BEGIN
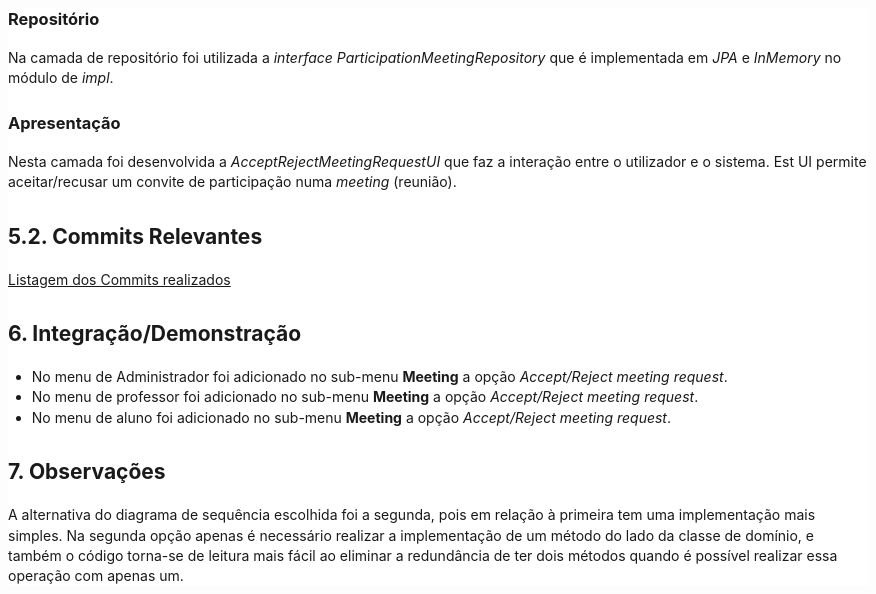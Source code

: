 ### Repositório

Na camada de repositório foi utilizada a *interface* *ParticipationMeetingRepository* que é implementada em *JPA* e 
*InMemory* no módulo de *impl*.

### Apresentação

Nesta camada foi desenvolvida a *AcceptRejectMeetingRequestUI* que faz a interação entre o utilizador e o sistema. 
Est UI permite aceitar/recusar um convite de participação numa *meeting* (reunião).

## 5.2. Commits Relevantes

[Listagem dos Commits realizados](https://github.com/Departamento-de-Engenharia-Informatica/sem4pi-22-23-20/issues/50)

## 6. Integração/Demonstração

* No menu de Administrador foi adicionado no sub-menu **Meeting** a opção *Accept/Reject meeting request*.
* No menu de professor foi adicionado no sub-menu **Meeting** a opção *Accept/Reject meeting request*.
* No menu de aluno foi adicionado no sub-menu **Meeting** a opção *Accept/Reject meeting request*.

## 7. Observações

A alternativa do diagrama de sequência escolhida foi a segunda, pois em relação à primeira tem uma implementação mais 
simples. Na segunda opção apenas é necessário realizar a implementação de um método do lado da classe de domínio, e 
também o código torna-se de leitura mais fácil ao eliminar a redundância de ter dois métodos quando é possível realizar 
essa operação com apenas um.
END
» WHAT YOU ARE ASKED TO DO
The line containing "Est UI permite" marks the end: transcribe every line from the start of the listing up to and including it, minus the pictures.

» SOLUTION
Source code

: ### Repositório

Na camada de repositório foi utilizada a *interface* *ParticipationMeetingRepository* que é implementada em *JPA* e 
*InMemory* no módulo de *impl*.

### Apresentação

Nesta camada foi desenvolvida a *AcceptRejectMeetingRequestUI* que faz a interação entre o utilizador e o sistema. 
Est UI permite aceitar/recusar um convite de participação numa *meeting* (reunião).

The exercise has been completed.